(TASK ITEM): Lines below that include "Management" are the answer; copy each one.

(Records from a dataset):
+--
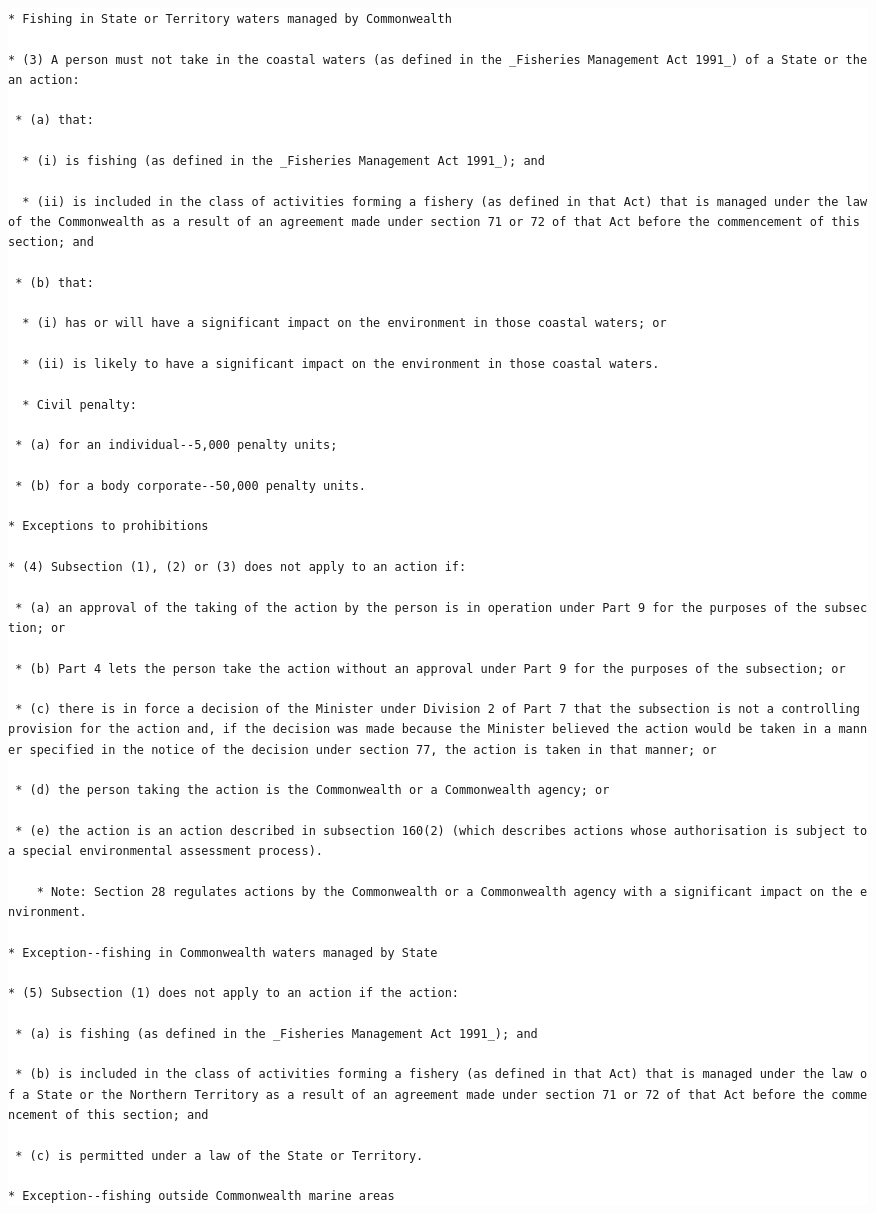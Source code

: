     * Fishing in State or Territory waters managed by Commonwealth

    * (3) A person must not take in the coastal waters (as defined in the _Fisheries Management Act 1991_) of a State or the  an action:

     * (a) that:

      * (i) is fishing (as defined in the _Fisheries Management Act 1991_); and

      * (ii) is included in the class of activities forming a fishery (as defined in that Act) that is managed under the law of the Commonwealth as a result of an agreement made under section 71 or 72 of that Act before the commencement of this section; and

     * (b) that:

      * (i) has or will have a significant impact on the environment in those coastal waters; or

      * (ii) is likely to have a significant impact on the environment in those coastal waters.

      * Civil penalty: 

     * (a) for an individual--5,000 penalty units;

     * (b) for a body corporate--50,000 penalty units.

    * Exceptions to prohibitions

    * (4) Subsection (1), (2) or (3) does not apply to an action if:

     * (a) an approval of the taking of the action by the person is in operation under Part 9 for the purposes of the subsection; or

     * (b) Part 4 lets the person take the action without an approval under Part 9 for the purposes of the subsection; or

     * (c) there is in force a decision of the Minister under Division 2 of Part 7 that the subsection is not a controlling provision for the action and, if the decision was made because the Minister believed the action would be taken in a manner specified in the notice of the decision under section 77, the action is taken in that manner; or

     * (d) the person taking the action is the Commonwealth or a Commonwealth agency; or

     * (e) the action is an action described in subsection 160(2) (which describes actions whose authorisation is subject to a special environmental assessment process).

        * Note: Section 28 regulates actions by the Commonwealth or a Commonwealth agency with a significant impact on the environment.

    * Exception--fishing in Commonwealth waters managed by State

    * (5) Subsection (1) does not apply to an action if the action:

     * (a) is fishing (as defined in the _Fisheries Management Act 1991_); and

     * (b) is included in the class of activities forming a fishery (as defined in that Act) that is managed under the law of a State or the Northern Territory as a result of an agreement made under section 71 or 72 of that Act before the commencement of this section; and

     * (c) is permitted under a law of the State or Territory.

    * Exception--fishing outside Commonwealth marine areas

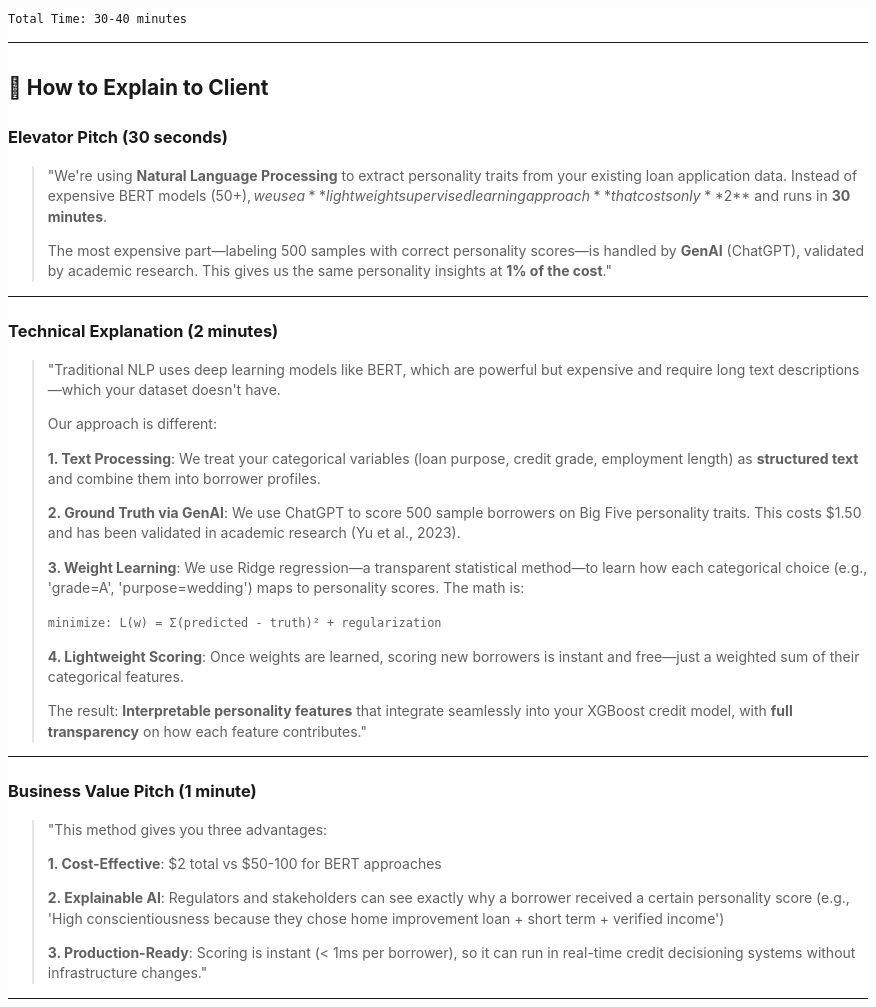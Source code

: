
 ```
Total Time: 30-40 minutes
```

---

## 🎤 How to Explain to Client

### **Elevator Pitch (30 seconds)**

> "We're using **Natural Language Processing** to extract personality traits from your existing loan application data. Instead of expensive BERT models ($50+), we use a **lightweight supervised learning approach** that costs only **$2** and runs in **30 minutes**.
>
> The most expensive part—labeling 500 samples with correct personality scores—is handled by **GenAI** (ChatGPT), validated by academic research. This gives us the same personality insights at **1% of the cost**."

---

### **Technical Explanation (2 minutes)**

> "Traditional NLP uses deep learning models like BERT, which are powerful but expensive and require long text descriptions—which your dataset doesn't have.
>
> Our approach is different:
>
> **1. Text Processing**: We treat your categorical variables (loan purpose, credit grade, employment length) as **structured text** and combine them into borrower profiles.
>
> **2. Ground Truth via GenAI**: We use ChatGPT to score 500 sample borrowers on Big Five personality traits. This costs $1.50 and has been validated in academic research (Yu et al., 2023).
>
> **3. Weight Learning**: We use Ridge regression—a transparent statistical method—to learn how each categorical choice (e.g., 'grade=A', 'purpose=wedding') maps to personality scores. The math is:
>
> ```
> minimize: L(w) = Σ(predicted - truth)² + regularization
> ```
>
> **4. Lightweight Scoring**: Once weights are learned, scoring new borrowers is instant and free—just a weighted sum of their categorical features.
>
> The result: **Interpretable personality features** that integrate seamlessly into your XGBoost credit model, with **full transparency** on how each feature contributes."

---

### **Business Value Pitch (1 minute)**

> "This method gives you three advantages:
>
> **1. Cost-Effective**: $2 total vs $50-100 for BERT approaches
>
> **2. Explainable AI**: Regulators and stakeholders can see exactly why a borrower received a certain personality score (e.g., 'High conscientiousness because they chose home improvement loan + short term + verified income')
>
> **3. Production-Ready**: Scoring is instant (< 1ms per borrower), so it can run in real-time credit decisioning systems without infrastructure changes."

---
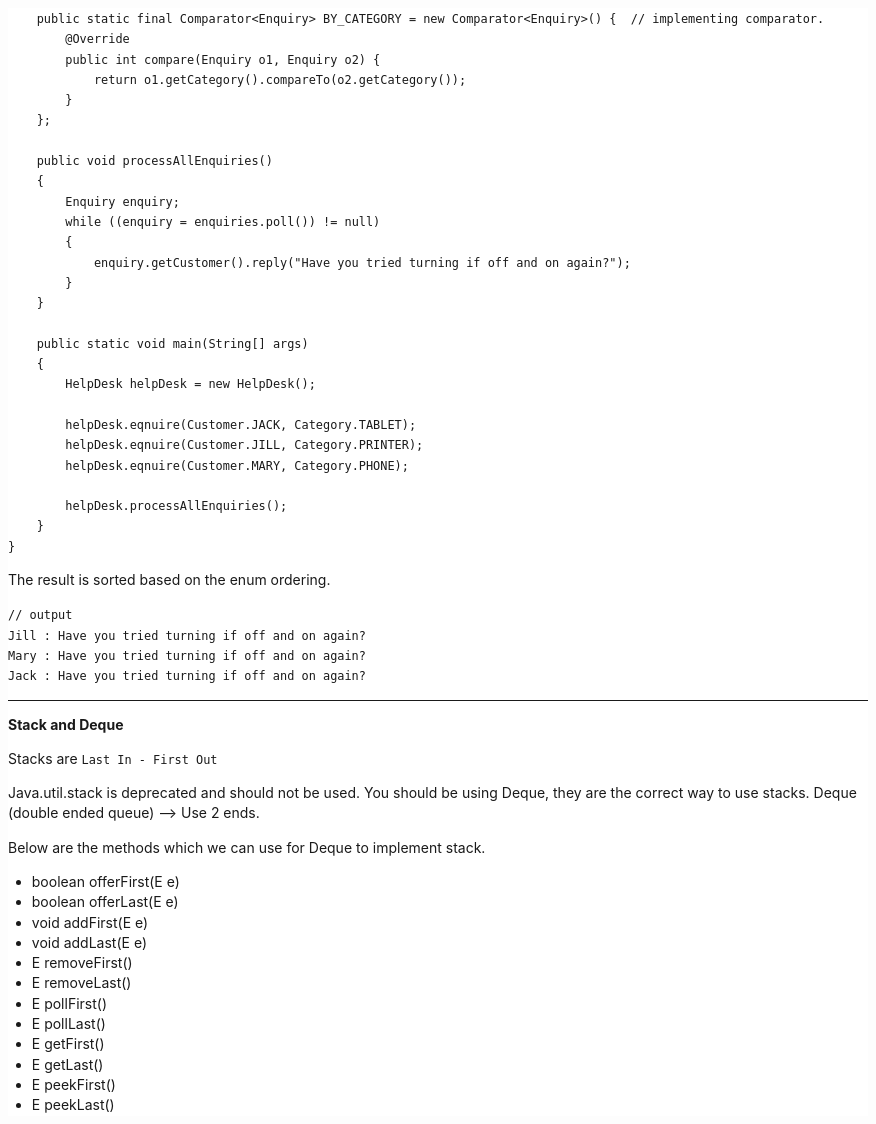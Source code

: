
``` {.java}
    public static final Comparator<Enquiry> BY_CATEGORY = new Comparator<Enquiry>() {  // implementing comparator.
        @Override
        public int compare(Enquiry o1, Enquiry o2) {
            return o1.getCategory().compareTo(o2.getCategory());
        }
    };

    public void processAllEnquiries()
    {
        Enquiry enquiry;
        while ((enquiry = enquiries.poll()) != null)
        {
            enquiry.getCustomer().reply("Have you tried turning if off and on again?");
        }
    }

    public static void main(String[] args)
    {
        HelpDesk helpDesk = new HelpDesk();

        helpDesk.eqnuire(Customer.JACK, Category.TABLET);
        helpDesk.eqnuire(Customer.JILL, Category.PRINTER);
        helpDesk.eqnuire(Customer.MARY, Category.PHONE);

        helpDesk.processAllEnquiries();
    }
}
```

The result is sorted based on the enum ordering.

``` {.java}
// output
Jill : Have you tried turning if off and on again?
Mary : Have you tried turning if off and on again?
Jack : Have you tried turning if off and on again?
```

------------------------------------------------------------------------

**Stack and Deque**

Stacks are `Last In - First Out`

Java.util.stack is deprecated and should not be used. You should be
using Deque, they are the correct way to use stacks. Deque (double ended
queue) --\> Use 2 ends.

Below are the methods which we can use for Deque to implement stack.

-   boolean offerFirst(E e)
-   boolean offerLast(E e)
-   void addFirst(E e)
-   void addLast(E e)
-   E removeFirst()
-   E removeLast()
-   E pollFirst()
-   E pollLast()
-   E getFirst()
-   E getLast()
-   E peekFirst()
-   E peekLast()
+--
(EXPECTED OUTPUT):
    * (3) A person must not take in the coastal waters (as defined in the _Fisheries Management Act 1991_) of a State or the  an action:
      * (i) is fishing (as defined in the _Fisheries Management Act 1991_); and
     * (a) is fishing (as defined in the _Fisheries Management Act 1991_); and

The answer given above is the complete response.